C. Events of an Action Potential

1. Neuron at Rest (Resting Potential)

• No signal is being transmitted.

• Voltage-gated Na⁺ channels are closed.

• K⁺ channels are mostly closed, with some leaky K⁺ channels.

• The membrane potential is at -70 mV.

2. Stimulus (Signal)

• Na⁺ ions accumulate at the axon hillock.

• The membrane depolarizes as potential approaches -55 mV (threshold potential).

• If threshold (-55 mV) is not reached → the neuron remains at rest.

• If threshold is reached → action potential is triggered (all-or-nothing response).

3. Rising Phase (Depolarization)

• Voltage-gated Na⁺ channels open, causing a rapid influx of Na⁺.

• Membrane potential spikes to around +35 mV.

• K⁺ channels begin to open around +30 mV, preparing for repolarization.

4. Falling Phase (Repolarization)

• Na⁺ channels close and become temporarily inactivated (refractory state).

• K⁺ channels are fully open, and K⁺ exits the cell.

• Membrane potential begins to return to negative.

5. Refractory Period

• Period when the neuron cannot fire another action potential.

• Ensures unidirectional flow of the signal along the axon.

6. Undershoot (Hyperpolarization)

• Some K⁺ channels remain open, causing excessive K⁺ to leave.

• Membrane potential becomes more negative than -70 mV.

• Eventually, K⁺ channels close, and the neuron returns to resting potential.

• Neuron is less likely to fire during this hyperpolarized state.

IV. Conduction of an Action Potential

A. Introduction

• Action potential starts at the axon hillock.

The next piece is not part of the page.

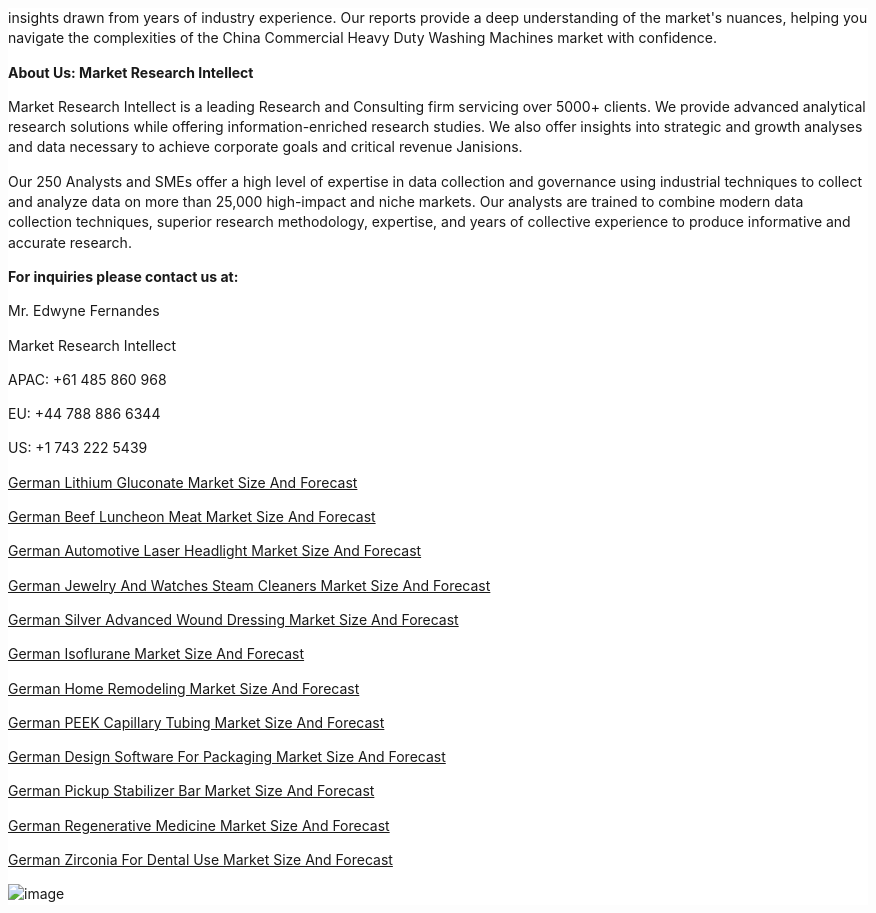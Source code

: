 insights drawn from years of industry experience. Our reports provide a deep understanding of the market's nuances, helping you navigate the complexities of the China Commercial Heavy Duty Washing Machines market with confidence.</p><p><strong><span class="font-[700]">About Us: Market Research Intellect</span></strong></p><p><span class="">Market Research Intellect is a leading Research and Consulting firm servicing over 5000+ clients. We provide advanced analytical research solutions while offering information-enriched research studies.&nbsp;</span>We also offer insights into strategic and growth analyses and data necessary to achieve corporate goals and critical revenue Janisions.</p><p><span class="">Our 250 Analysts and SMEs offer a high level of expertise in data collection and governance using industrial techniques to collect and analyze data on more than 25,000 high-impact and niche markets. Our analysts are trained to combine modern data collection techniques, superior research methodology, expertise, and years of collective experience to produce informative and accurate research.</span></p><p><strong>For inquiries please contact us at:</strong></p><p>Mr. Edwyne Fernandes</p><p>Market Research Intellect</p><p>APAC: +61 485 860 968</p><p>EU: +44 788 886 6344</p><p>US: +1 743 222 5439</p><p><a href="https://github.com/Gomati12/RM-Trends-3/blob/main/Lithium-Gluconate-Market/China-Lithium-Gluconate-Market.md">German Lithium Gluconate Market Size And Forecast</a></p><p><a href="https://github.com/Gomati12/RM-Trends-3/blob/main/Beef-Luncheon-Meat-Market/China-Beef-Luncheon-Meat-Market.md">German Beef Luncheon Meat Market Size And Forecast</a></p><p><a href="https://github.com/Gomati12/RM-Trends-3/blob/main/Automotive-Laser-Headlight-Market/China-Automotive-Laser-Headlight-Market.md">German Automotive Laser Headlight Market Size And Forecast</a></p><p><a href="https://github.com/Gomati12/RM-Trends-3/blob/main/Jewelry-And-Watches-Steam-Cleaners-Market/China-Jewelry-And-Watches-Steam-Cleaners-Market.md">German Jewelry And Watches Steam Cleaners Market Size And Forecast</a></p><p><a href="https://github.com/Gomati12/RM-Trends-3/blob/main/Silver-Advanced-Wound-Dressing-Market/China-Silver-Advanced-Wound-Dressing-Market.md">German Silver Advanced Wound Dressing Market Size And Forecast</a></p><p><a href="https://github.com/Gomati12/RM-Trends-3/blob/main/Isoflurane-Market/China-Isoflurane-Market.md">German Isoflurane Market Size And Forecast</a></p><p><a href="https://github.com/Gomati12/RM-Trends-3/blob/main/Home-Remodeling-Market/China-Home-Remodeling-Market.md">German Home Remodeling Market Size And Forecast</a></p><p><a href="https://github.com/Gomati12/RM-Trends-3/blob/main/PEEK-Capillary-Tubing-Market/China-PEEK-Capillary-Tubing-Market.md">German PEEK Capillary Tubing Market Size And Forecast</a></p><p><a href="https://github.com/Gomati12/RM-Trends-3/blob/main/Design-Software-For-Packaging-Market/China-Design-Software-For-Packaging-Market.md">German Design Software For Packaging Market Size And Forecast</a></p><p><a href="https://github.com/Gomati12/RM-Trends-3/blob/main/Pickup-Stabilizer-Bar-Market/China-Pickup-Stabilizer-Bar-Market.md">German Pickup Stabilizer Bar Market Size And Forecast</a></p><p><a href="https://github.com/Gomati12/RM-Trends-3/blob/main/Regenerative-Medicine-Market/China-Regenerative-Medicine-Market.md">German Regenerative Medicine Market Size And Forecast</a></p><p><a href="https://github.com/Gomati12/RM-Trends-3/blob/main/Zirconia-For-Dental-Use-Market/China-Zirconia-For-Dental-Use-Market.md">German Zirconia For Dental Use Market Size And Forecast</a></p>
![image](https://github.com/user-attachments/assets/bed61564-39d3-4a8d-9355-d851b3e7112e)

• The refractory period prevents backflow of the signal.

• Results in a wave of depolarization moving along the axon.

B. Continuous Propagation

• Occurs in unmyelinated axons (gray matter).

• Signal moves smoothly and continuously down the axon.

C. Saltatory Propagation

• Occurs in myelinated axons.

• Myelin (produced by glial cells) insulates the axon.

• Nodes of Ranvier (unmyelinated gaps) are rich in voltage-gated Na⁺/K⁺ channels.

• Depolarization occurs only at the nodes, causing the signal to "jump" node to node.

• Faster and more energy-efficient than continuous conduction.
  (Analogy: Like dribbling and passing a basketball rather than rolling it.)